New drugs that could improve the treatment of MDR-TB also seem to be years away, according to Dr. Mel Spigelman of the TB Alliance and Dr. David McNeeley of Tibotec Pharmaceuticals. However, at least two compounds could get to market faster by first being evaluated against MDR-TB — according to an article in the recent issue of PloS Medicine (Mitnick, et al., PLoS Med 4, 11 (2007): e292; doi: 10.1371/journal.pmed.0040292).

Yet the rather meager pipeline is evidence that the small market for secondline TB treatment and diagnosis is not incentive enough to stimulate commercial interest in research and development, said Dr. Tido von Schoen-Angerer of MSF — and that alternate incentives are needed.

One idea: a sort of Kyoto Treaty among countries to invest in care and treatment for diseases of high public health importance.
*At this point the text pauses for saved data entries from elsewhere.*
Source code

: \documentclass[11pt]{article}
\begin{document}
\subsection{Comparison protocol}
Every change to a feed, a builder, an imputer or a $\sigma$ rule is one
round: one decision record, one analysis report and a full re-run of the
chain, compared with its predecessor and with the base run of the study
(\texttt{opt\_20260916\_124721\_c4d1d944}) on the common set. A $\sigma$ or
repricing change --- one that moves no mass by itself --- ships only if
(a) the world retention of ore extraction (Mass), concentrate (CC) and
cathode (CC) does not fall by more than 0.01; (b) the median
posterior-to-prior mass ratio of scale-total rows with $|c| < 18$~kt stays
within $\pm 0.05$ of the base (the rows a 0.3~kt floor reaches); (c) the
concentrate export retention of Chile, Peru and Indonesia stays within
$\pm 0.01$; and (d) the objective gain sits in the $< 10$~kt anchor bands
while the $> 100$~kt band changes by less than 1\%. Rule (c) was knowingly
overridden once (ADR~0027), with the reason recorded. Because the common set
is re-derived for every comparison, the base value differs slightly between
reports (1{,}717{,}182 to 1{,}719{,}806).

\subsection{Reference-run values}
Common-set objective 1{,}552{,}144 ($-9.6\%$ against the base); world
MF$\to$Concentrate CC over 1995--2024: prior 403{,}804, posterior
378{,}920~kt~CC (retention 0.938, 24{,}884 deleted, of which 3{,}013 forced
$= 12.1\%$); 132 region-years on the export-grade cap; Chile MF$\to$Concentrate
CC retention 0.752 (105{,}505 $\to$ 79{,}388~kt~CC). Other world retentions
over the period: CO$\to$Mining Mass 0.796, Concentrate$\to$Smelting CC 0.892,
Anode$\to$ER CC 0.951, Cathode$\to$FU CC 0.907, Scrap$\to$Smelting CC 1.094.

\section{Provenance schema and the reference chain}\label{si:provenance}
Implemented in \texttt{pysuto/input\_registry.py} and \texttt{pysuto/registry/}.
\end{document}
But countries are currently showing little inclination toward making such investments on their own accord.

“Some of the biggest and most powerful institutions and organizations in the world did not step up to the challenge,” said Harrington. “The U.S. government’s investment in TB research actually went down last year — indeed, they gave less in the first year of the Global Plan than they gave in the year before the Global Plan!”

Strategies for Moving Forward

“We have to work with the health workers; the scientists have to be on board; community activists have a key role to play,” Akanni said in her conclusion. “And one of the key ways is to speed up and scale up treatment literacy efforts.”

“The community has to become more involved in research and development,” said Ezio Santos Filho, an activist from Brazil. But he also stressed the need to strengthen existing health systems: “We need new drug sensitivity tests, but how can we do that when the systems are broken and the laboratories don’t work? We cannot detach research and development from the health systems problems.”

“Nothing is going to translate into practical changes on the ground within the next two years,” said Dr. Umesh Lalloo of the Nelson Mandela School of Medicine. “In the interim, we should strengthen the current technologies and facilities we have.” Activists will have to work together to get TB programs and research plans, as outlined in the Global Plan to Stop TB, 2006-2015, fully funded and supported by political leaders to ensure the prevention of drug-resistant TB.

One action already taking place is that PIH and TAG are organizing a meeting to discuss how the GLC will not be able to resolve the need for country level capacity and that activists need to advocate more with the STP to address this gap. “We really need a multidisciplinary approach and the engagement of all the aspects—the laboratory, clinical, research, and the community are critical,” said Dr. Villarino. “Because if one of the parts doesn’t work, really, none of the parts work.”